Created Amazon Route 53 private hosted zone CNAME records to configure application connectivity with RDS instance.
Configured Amazon Route53 public hosted zone to manage internet traffic between primary and secondary AWS Regions.
Created separate Amazon S3 buckets in both the Regions to host disaster recovery file.
Tested connectivity for internet traffic using public domain name.

The architecture of this solution is depicted in the following diagram. When both primary and secondary Regions are up and running, Amazon Route53 routing internet traffic to active Region (us-east-1 in this example). No internet traffic routed to passive Region (us-east-2 in this example).

Key Considerations for Cross-Region Failover:

Initiating cross-Region failover requires a thorough consideration of various factors. Here are a few essential points to consider

One or more AWS services that your application relies on in the primary Region are not responding.
The application tier deployed in the secondary Region is fully updated and prepared to assume the primary role. Amazon Route 53 Application Recovery Controller provides capability of multi-Region readiness checks. Refer to Readiness check in Amazon Route 53 Application Recovery Controller for more details.
The only option to restore customer services is by switching live traffic to the secondary Region.
Replica lag for RDS for SQL Server read replica in secondary Region is under acceptable range for the business (RPO). Initiating a cross-Region failover with non-zero replica lag can potentially lead to data loss. Refer Troubleshooting a SQL Server read replica problem to learn more.

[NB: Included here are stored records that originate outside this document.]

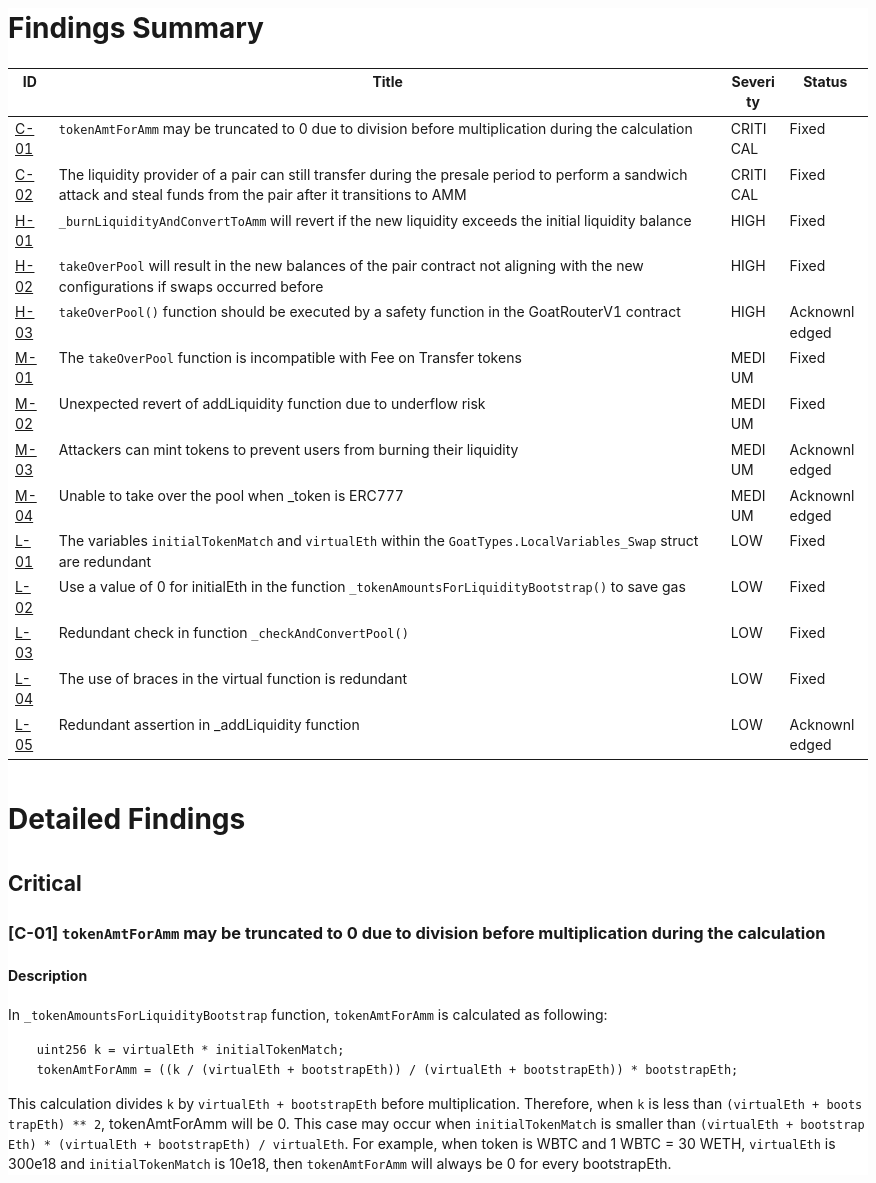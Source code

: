 


# Findings Summary 
| ID           | Title                                                                                                                                                        | Severity | Status  |
| ------------ | ------------------------------------------------------------------------------------------------------------------------------------------------------------ |  -------- | ------- |
| [C-01](#C01) | `tokenAmtForAmm` may be truncated to 0 due to division before multiplication during the calculation  | CRITICAL | Fixed |
| [C-02](#C02) | The liquidity provider of a pair can still transfer during the presale period to perform a sandwich attack and steal funds from the pair after it transitions to AMM | CRITICAL | Fixed |
| [H-01](#H01) | `_burnLiquidityAndConvertToAmm` will revert if the new liquidity exceeds the initial liquidity balance | HIGH | Fixed |
| [H-02](#H02) |  `takeOverPool` will result in the new balances of the pair contract not aligning with the new configurations if swaps occurred before  | HIGH     | Fixed |
| [H-03](#H03) | `takeOverPool()` function should be executed by a safety function in the GoatRouterV1 contract  | HIGH | Acknownledged |
| [M-01](#M01) |  The `takeOverPool` function is incompatible with Fee on Transfer tokens                   | MEDIUM     | Fixed |
| [M-02](#M02) |  Unexpected revert of addLiquidity function due to underflow risk                       | MEDIUM     | Fixed |
| [M-03](#M03) |  Attackers can mint tokens to prevent users from burning their liquidity    | MEDIUM   | Acknownledged |
| [M-04](#M04) |  Unable to take over the pool when _token is ERC777        | MEDIUM   | Acknownledged |
| [L-01](#L01) | The variables `initialTokenMatch` and `virtualEth` within the `GoatTypes.LocalVariables_Swap` struct are redundant | LOW      | Fixed |
| [L-02](#L02) | Use a value of 0 for initialEth in the function `_tokenAmountsForLiquidityBootstrap()` to save gas | LOW | Fixed |
| [L-03](#L03) | Redundant check in function `_checkAndConvertPool()` | LOW | Fixed |
| [L-04](#L04) | The use of braces in the virtual function is redundant  | LOW | Fixed |
| [L-05](#L05) | Redundant assertion in _addLiquidity function | LOW | Acknownledged |

# Detailed Findings

## <a id="Critical"></a>Critical

### <a id="C01"></a> [C-01] `tokenAmtForAmm` may be truncated to 0 due to division before multiplication during the calculation 
#### Description
In `_tokenAmountsForLiquidityBootstrap` function, `tokenAmtForAmm` is calculated as following: 
```solidity=
    uint256 k = virtualEth * initialTokenMatch;
    tokenAmtForAmm = ((k / (virtualEth + bootstrapEth)) / (virtualEth + bootstrapEth)) * bootstrapEth;
```
This calculation divides `k` by `virtualEth + bootstrapEth` before multiplication. Therefore, when `k` is less than `(virtualEth + bootstrapEth) ** 2`, tokenAmtForAmm will be 0.
This case may occur when `initialTokenMatch` is smaller than `(virtualEth + bootstrapEth) * (virtualEth + bootstrapEth) / virtualEth`. For example, when token is WBTC and 1 WBTC = 30 WETH, `virtualEth` is 300e18 and `initialTokenMatch` is 10e18, then `tokenAmtForAmm` will always be 0 for every bootstrapEth.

The following diagram illustrates the architecture during disaster recovery event:

Cross-Region Failover Steps:

Let’s see how this solution works by following the order of events

Declare a disaster recovery event and disable writes on primary RDS for SQL Server instance.
Promote the RDS for SQL Server cross-Region read replica to a stand-alone DB instance in secondary Region.
After the successful promotion of the RDS for SQL Server read replica, conduct an end-to-end validation, often referred to as a smoke test. This validation process ensures that the application is functioning correctly and ready to accept external traffic in the secondary AWS Region.
Create and upload disaster recovery file on Amazon S3 bucket deployed with the disaster recovery blueprint. Use the same file name specified in HTTP endpoint of Route53 public record health check. Uploading this file will fail the Route 53 health checks for the primary Region and the failover to the secondary Region will initiate.
Once the failover to the secondary Region is complete, verify the health of the application stack and databases and ensure they are functioning properly and receiving external traffic. At this step, your application downtime is complete.
Enable in-Region high availability again by modifying the RDS instance in secondary Region and enable multi-AZ option. This is also a prerequisite of creating cross-Region read replica on RDS for SQL Server instance.
Once the AWS Region primary Region become available, recreate cross-Region disaster recovery solution by manually creating new cross-Region RDS for SQL Server read replica.
Modify the Route53 private hosted zone rds_sqlserver_private_hosted_zone and update rdsprimarydb.rds_sqlserver_private_hosted_zone CNAME record to point to newly created read replica in primary Region.

Implement the failover

Use the following steps to initiate cross Region failover:

Declare disaster recovery event and disable writes on RDS for SQL Server instance in primary Region. For example, if application is accessible, stop it to prevent accidental writes on current primary database while the DR failover in-progress.
In secondary Region, verify RDS for SQL Server read replica lag using Replica Lag Amazon CloudWatch metric. You may also run this query on primary database to get information about replica lag for all read replicas. Proceed to the next steps only if cross-Region replica lag is zero or under acceptable range for the business (RPO). Initiating cross-Region failover with non-zero replica lag can potentially lead to data loss.
Navigate to Amazon Route 53 console.
Select public hosted zone and verify the routing policies.
Navigate to Amazon Route 53 health checks dashboard.
Note down URL for the S3 file endpoint for primary Region health check record. At this stage, health checks for both the Regions must have healthy status.
Navigate to private hosted zone rds_sqlserver_private_hosted_zone and verify the CNAME entries. Application stack in secondary Region connected to RDS instance using CNAME record rdssecondarydb.rds_sqlserver_private_hosted_zone.
In secondary Region, promote the cross-Region RDS for SQL Server read replica

You may also automate this step by creating an AWS Lambda function. You may find referenced python code on this GitHub repo. For instructions on creating a function, see the AWS Lambda Developer Guide.
Promoting the RDS for SQL Server instance doesn’t change RDS endpoint URL. So, you don’t have to update Route53 private hosted zone CNAME records. Your application should be able to connect with promoted RDS for SQL Server instance using rdssecondarydb.rds_sqlserver_private_hosted_zone record.
Perform an internal smoke test or application health checks and ensures that the application is functioning correctly and ready to accept internet traffic in secondary Region.
Once application stack in secondary Region is ready to take internet traffic, initiate the failover process.
Refer step 6 to obtain recovery file URL. Upload this recovery file on Amazon S3 bucket in secondary Region. In our example, file name is initiate_failover.dr.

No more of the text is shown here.